Gesundheit und Arbeitsrecht
Bezirksdelegiertenkonferenz in Würzburg zum Thema Arbeitszeiterfassung
Auf der Bezirksdelegiertenkonferenz der GEW Unterfranken in Würzburg reagierten die Anwesenden auf die Forderungen der Regierung nach mehr Arbeit.
Mehr Arbeit? Erst Fakten, dann Forderungen!
Konferenz der GEW-Unterfranken zu Arbeitszeiterfassung an Schulen
Weniger Work-Life-Balance, mehr arbeiten!, fordert die Staatsregierung. „Wir arbeiten doch längst mehr“, antwortet Gewerkschafter Florian Kohl auf der Delegiertenkonferenz der GEW Unterfranken auf diese verzerrte Vorstellung. Regelmäßig belegen Studien zur Arbeitszeiterfassung, dass Lehrkräfte deutlich mehr arbeiten, als ihre Pflichtstundenzahl vermuten lässt. Die durchschnittliche Arbeitszeit einer Lehrkraft liegt bei 50 Stunden pro Woche. Die Arbeitsbelastung steigt parallel dazu: Lehrkräfte sind im Schulalltag von vielen Impulsen und sensorischen Reizen gleichzeitig betroffen. Dieses Crowding erhöht sich mit den rasant steigenden Herausforderungen durch die veränderte heterogene Schülerschaft. Weitere zusätzliche Aufgaben wie Sprachstandserhebungen, Digitalisierung, ein massiv zunehmender Korrekturaufwand und ein auswuchernder Bürokratismus in nahezu allen schulischen Bereichen erhöhen die Belastung weiter. Studien belegen: Die Ferien gleichen dies ein keiner Weise aus. Freizeitausgleich für Klassenleitungen oder Abschlussprüfungen gibt es nicht. Individuelles Engagement der Lehrkräfte wie die Übernahme von Klassenleitungen, Theaterfahrten, Museumsgänge oder erlebnispädagogische Projekte an Abenden oder am Wochenende werden nicht vergütet. Leistung wird im Schulsystem vom Arbeitgeber nicht belohnt.
Statt also pauschal Mehr Arbeiten! einzufordern und die Verantwortung auf Lehrkräfte in einem staatlich längst unterfinanzierten und maroden Bildungssystem abzuschieben, sollten die Probleme angegangen werden: Die ungleiche Arbeitsverteilung in Kollegien muss bekämpft werden. Die Voraussetzungen, gerade für Frauen, in Vollzeit arbeiten zu können, müssen geschaffen werden.
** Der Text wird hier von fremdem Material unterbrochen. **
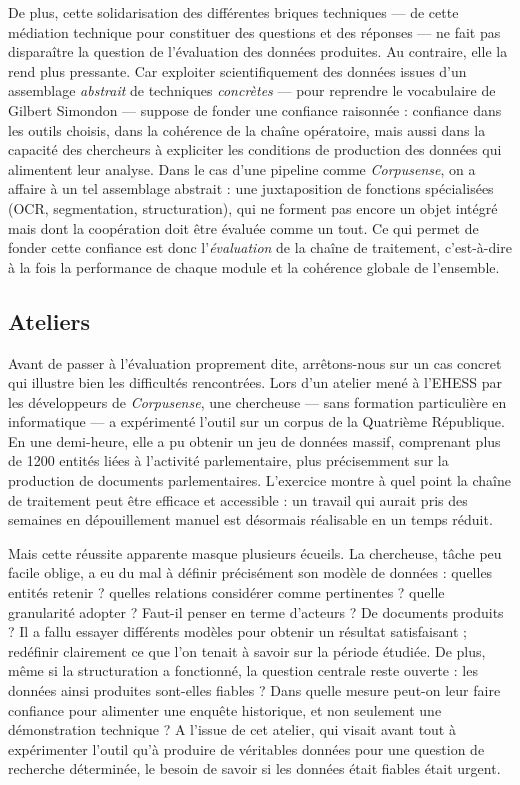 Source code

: De plus, cette solidarisation des différentes briques techniques — de cette médiation technique pour constituer des questions et des réponses — ne fait pas disparaître la question de l’évaluation des données produites. Au contraire, elle la rend plus pressante. Car exploiter scientifiquement des données issues d’un assemblage \emph{abstrait} de techniques \emph{concrètes} — pour reprendre le vocabulaire de Gilbert Simondon — suppose de fonder une confiance raisonnée : confiance dans les outils choisis, dans la cohérence de la chaîne opératoire, mais aussi dans la capacité des chercheurs à expliciter les conditions de production des données qui alimentent leur analyse. Dans le cas d’une pipeline comme \emph{Corpusense}, on a affaire à un tel assemblage abstrait : une juxtaposition de fonctions spécialisées (OCR, segmentation, structuration), qui ne forment pas encore un objet intégré mais dont la coopération doit être évaluée comme un tout. Ce qui permet de fonder cette confiance est donc l’\emph{évaluation} de la chaîne de traitement, c’est-à-dire à la fois la performance de chaque module et la cohérence globale de l’ensemble.

\subsection{Ateliers}

Avant de passer à l’évaluation proprement dite, arrêtons-nous sur un cas concret qui illustre bien les difficultés rencontrées. Lors d’un atelier mené à l'EHESS par les développeurs de \emph{Corpusense}, une chercheuse — sans formation particulière en informatique — a expérimenté l’outil sur un corpus de la Quatrième République. En une demi-heure, elle a pu obtenir un jeu de données massif, comprenant plus de 1200 entités liées à l’activité parlementaire, plus précisemment sur la production de documents parlementaires. L’exercice montre à quel point la chaîne de traitement peut être efficace et accessible : un travail qui aurait pris des semaines en dépouillement manuel est désormais réalisable en un temps réduit.

Mais cette réussite apparente masque plusieurs écueils. La chercheuse, tâche peu facile oblige, a eu du mal à définir précisément son modèle de données : quelles entités retenir ? quelles relations considérer comme pertinentes ? quelle granularité adopter ? Faut-il penser en terme d'acteurs ? De documents produits ? Il a fallu essayer différents modèles pour obtenir un résultat satisfaisant ; redéfinir clairement ce que l'on tenait à savoir sur la période étudiée. De plus, même si la structuration a fonctionné, la question centrale reste ouverte : les données ainsi produites sont-elles fiables ? Dans quelle mesure peut-on leur faire confiance pour alimenter une enquête historique, et non seulement une démonstration technique ? A l'issue de cet atelier, qui visait avant tout à expérimenter l'outil qu'à produire de véritables données pour une question de recherche déterminée, le besoin de savoir si les données était fiables était urgent.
Die Grundlagen für einen erfüllenden Lehrberuf müssen wieder hergestellt werden. „Konkret bedeutet dies die dringliche Umsetzung der gesetzlichen Vorgaben des Gesundheitsschutzes“, so Kohl. Kultusministerielle Projekte wie der „Wegweiser Gesundheit“ lenken lediglich ab und sorgen für keinerlei strukturelle Veränderung. „Wir müssen dringend darauf schauen, welche konkreten Belastungen an den einzelnen Schulen vorliegen“, resümiert Kohl. Voraussetzung dafür ist die systematische Erfassung der Arbeitszeit von Lehrkräften, die der Arbeitgeber bis heute nicht vornimmt. Dabei wäre dies ein wichtiger Schritt zur Verbesserung der Situationen an den Schulen vor Ort, wie das Beispiel der Lehrkraft Monika Hartl aus Aschaffenburg zeigt: Das Resultat der eigenverantwortlich organisierten Arbeitszeiterfassung an ihrer Schule führte zu zielgerichteten und differenzierten Entlastungsmaßnahmen durch die Schulleitung.
Solange der Staat also überhaupt kein Interesse daran hat, zu erfahren, wieviel seine Lehrkräfte arbeiten, so lange sollte der Ruf nach Mehr Arbeit! unterlassen bleiben. Bis der Staat hier endlich Verantwortung zeigt, heißt es für die Lehrkräfte: Nein zu Mehrarbeit!